Screen_Shot_2014-02-19_at_9.55.42_AM

However, it's hard to determine which offers will be the most popular for your homepage -- after all, the traffic you get to your homepage is different than the traffic to, say, a blog post. To determine which offer(s) brings in the most leads or even the most customers, try swapping out the offers you feature to see which ones perform best. And once you've determined which offers are the best to highlight, you can even test shifting the order of these resources to determine how you can get the highest clickthrough rate for those assets that convert best.

5) Test Your Images

Does your homepage feature beautiful imagery? Have you tried different images to determine if some encourage more engagement than others? It may be worth it to learn if certain types of images -- images of people, images of your products, illustrations versus photographs, sliders versus static images -- draw visitors deeper into your site.
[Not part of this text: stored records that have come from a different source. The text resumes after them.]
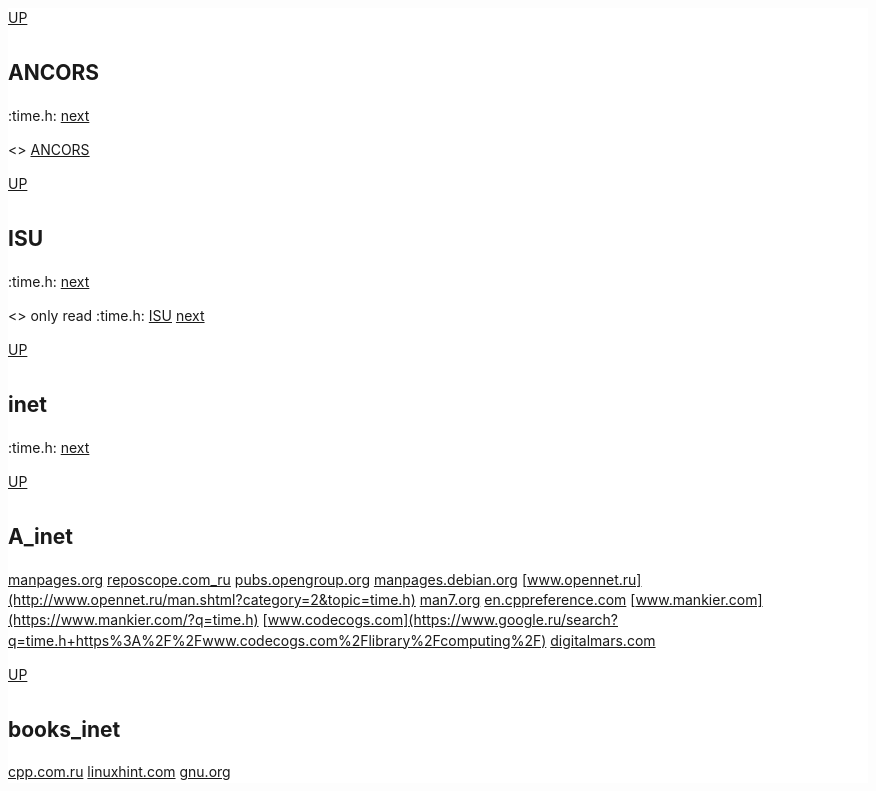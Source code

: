 
[UP](###UP)
## ANCORS
:time.h:
[next](##ISU)

<<ANCORS>>
[ANCORS](../fills/time_h/ANCORS)


[UP](###UP)
## ISU
:time.h:
[next](##H_FILE)

<<ISU>>
only read
:time.h:
[ISU](../contents)
[next](##inet)


[UP](###UP)
## inet
:time.h:
[next](##H_FILE)

[UP](###UP)
## A_inet
[manpages.org](https://www.google.ru/search?q=time.h+site%3Ahttps%3A%2F%2Fmanpages.org)
[reposcope.com_ru](https://www.google.ru/search?q=time.h+site%3Ahttps%3A%2F%2Freposcope.com%2Fmanpages%2Fru)
[pubs.opengroup.org](https://www.google.com/search?q=time.h+https%3A%2F%2Fpubs.opengroup.org)
[manpages.debian.org](https://yandex.ru/search/?text=time.h+site%3Ahttps%3A%2F%2Fmanpages.debian.org%2F)
[www.opennet.ru](http://www.opennet.ru/man.shtml?category=2&topic=time.h)
[man7.org](https://www.google.ru/search?q=time.h+site%3Ahttps%3A%2F%2Fman7.org%2Flinux%2Fman-pages)
[en.cppreference.com](https://www.google.com/search?q=time.h+en.cppreference.com)
[www.mankier.com](https://www.mankier.com/?q=time.h)
[www.codecogs.com](https://www.google.ru/search?q=time.h+https%3A%2F%2Fwww.codecogs.com%2Flibrary%2Fcomputing%2F)
[digitalmars.com](https://www.google.ru/search?q=time.h+https%3A%2F%2Fdigitalmars.com%2Frtl%2F)


[UP](###UP)
## books_inet
[cpp.com.ru](https://yandex.ru/search/?text=time.h+site%3Ahttps%3A%2F%2Fcpp.com.ru)
[linuxhint.com](https://www.google.ru/search?q=time.h+site%3Ahttps%3A%2F%2Flinuxhint.com)
[gnu.org](https://www.google.ru/search?q=time.h+site%3Ahttps%3A%2F%2Fwww.gnu.org%2Fsoftware%2Flibc%2Fmanual)
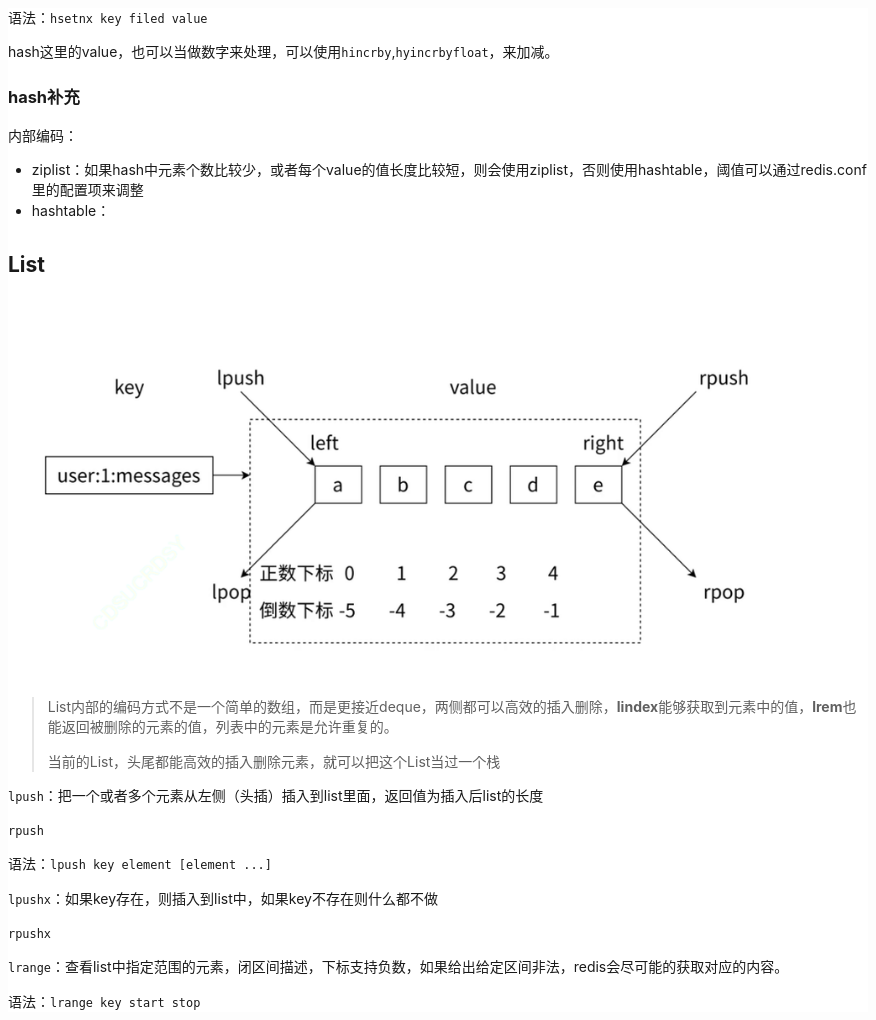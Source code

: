 语法：`hsetnx key filed value`

hash这里的value，也可以当做数字来处理，可以使用`hincrby`,`hyincrbyfloat`，来加减。

### hash补充

内部编码：

* ziplist：如果hash中元素个数比较少，或者每个value的值长度比较短，则会使用ziplist，否则使用hashtable，阈值可以通过redis.conf里的配置项来调整
* hashtable：

## List

![image-20230912132158973](./Redis%E5%9F%BA%E7%A1%80.assets/c4e1a5339b3bb217e0571d00d3e9cf16-1723993777404-4.png)

> List内部的编码方式不是一个简单的数组，而是更接近deque，两侧都可以高效的插入删除，**lindex**能够获取到元素中的值，**lrem**也能返回被删除的元素的值，列表中的元素是允许重复的。
>
> 当前的List，头尾都能高效的插入删除元素，就可以把这个List当过一个栈

`lpush`：把一个或者多个元素从左侧（头插）插入到list里面，返回值为插入后list的长度

`rpush`

语法：`lpush key element [element ...]`

`lpushx`：如果key存在，则插入到list中，如果key不存在则什么都不做

`rpushx`



`lrange`：查看list中指定范围的元素，闭区间描述，下标支持负数，如果给出给定区间非法，redis会尽可能的获取对应的内容。

语法：`lrange key start stop`


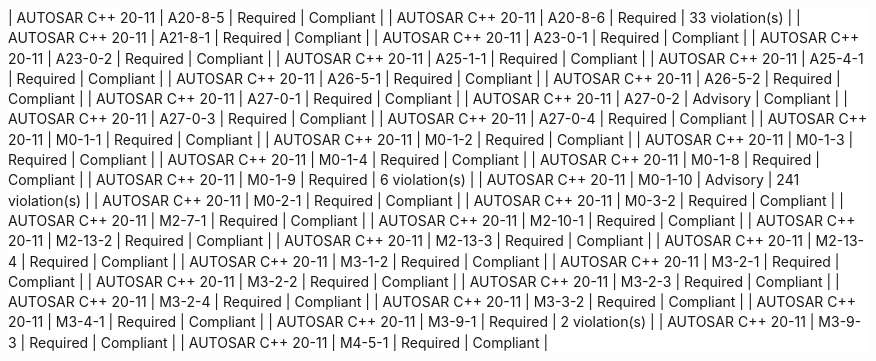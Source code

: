 | AUTOSAR C++ 20-11 | A20-8-5 | Required | Compliant |
| AUTOSAR C++ 20-11 | A20-8-6 | Required | 33 violation(s) |
| AUTOSAR C++ 20-11 | A21-8-1 | Required | Compliant |
| AUTOSAR C++ 20-11 | A23-0-1 | Required | Compliant |
| AUTOSAR C++ 20-11 | A23-0-2 | Required | Compliant |
| AUTOSAR C++ 20-11 | A25-1-1 | Required | Compliant |
| AUTOSAR C++ 20-11 | A25-4-1 | Required | Compliant |
| AUTOSAR C++ 20-11 | A26-5-1 | Required | Compliant |
| AUTOSAR C++ 20-11 | A26-5-2 | Required | Compliant |
| AUTOSAR C++ 20-11 | A27-0-1 | Required | Compliant |
| AUTOSAR C++ 20-11 | A27-0-2 | Advisory | Compliant |
| AUTOSAR C++ 20-11 | A27-0-3 | Required | Compliant |
| AUTOSAR C++ 20-11 | A27-0-4 | Required | Compliant |
| AUTOSAR C++ 20-11 | M0-1-1 | Required | Compliant |
| AUTOSAR C++ 20-11 | M0-1-2 | Required | Compliant |
| AUTOSAR C++ 20-11 | M0-1-3 | Required | Compliant |
| AUTOSAR C++ 20-11 | M0-1-4 | Required | Compliant |
| AUTOSAR C++ 20-11 | M0-1-8 | Required | Compliant |
| AUTOSAR C++ 20-11 | M0-1-9 | Required | 6 violation(s) |
| AUTOSAR C++ 20-11 | M0-1-10 | Advisory | 241 violation(s) |
| AUTOSAR C++ 20-11 | M0-2-1 | Required | Compliant |
| AUTOSAR C++ 20-11 | M0-3-2 | Required | Compliant |
| AUTOSAR C++ 20-11 | M2-7-1 | Required | Compliant |
| AUTOSAR C++ 20-11 | M2-10-1 | Required | Compliant |
| AUTOSAR C++ 20-11 | M2-13-2 | Required | Compliant |
| AUTOSAR C++ 20-11 | M2-13-3 | Required | Compliant |
| AUTOSAR C++ 20-11 | M2-13-4 | Required | Compliant |
| AUTOSAR C++ 20-11 | M3-1-2 | Required | Compliant |
| AUTOSAR C++ 20-11 | M3-2-1 | Required | Compliant |
| AUTOSAR C++ 20-11 | M3-2-2 | Required | Compliant |
| AUTOSAR C++ 20-11 | M3-2-3 | Required | Compliant |
| AUTOSAR C++ 20-11 | M3-2-4 | Required | Compliant |
| AUTOSAR C++ 20-11 | M3-3-2 | Required | Compliant |
| AUTOSAR C++ 20-11 | M3-4-1 | Required | Compliant |
| AUTOSAR C++ 20-11 | M3-9-1 | Required | 2 violation(s) |
| AUTOSAR C++ 20-11 | M3-9-3 | Required | Compliant |
| AUTOSAR C++ 20-11 | M4-5-1 | Required | Compliant |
Highrise, a small business CRM, A/B tested their website's imagery by featuring two different people -- Jocelyn on the left, and Michael on the right. They found Michael helped improve conversions by almost 5%.

Images

6) Test Your Headlines

Headlines are the main text featured on your homepage, so it makes sense to invest some time testing what the best copy or styling is for that prime real estate. You can measure visitor engagement, or like the example below, measure clicks on the CTA.

Headlines

In the example above, WhichTestWon ran an A/B test on AwayFind’s homepage and found that Version B increased signups by 38%. This could be because the headline is more concise and the subheader includes bolded words to clearly communicate the product's value -- but hey, you never know what'll work for your headlines. Which is why we do A/B tests. Right? Right.

7) Test Your Hyperlinks

Hyperlinks follow the same principles as the text in CTAs. Specific words resonate better with certain audiences -- and since your hyperlinked words typically stand out visually, your anchor text matters. Revist the words on your homepage that link to other pages of your website. Brainstorm other phrases and test which earn more clicks. Another option is to change the color of the hyperlinks and determine if using a different color brings in more clicks.

Of course, this wouldn't be an A/B test post if we didn't include the A/B test caveat: what works for one company may not work another. Several factors come into play including a company's industry, target demographic, and product or service offering that all impact why one variation works better than others. The bottom line is that data should drive every decision regarding changes to your website. If you think there might be a better way to present information on your homepage, it’s worth testing.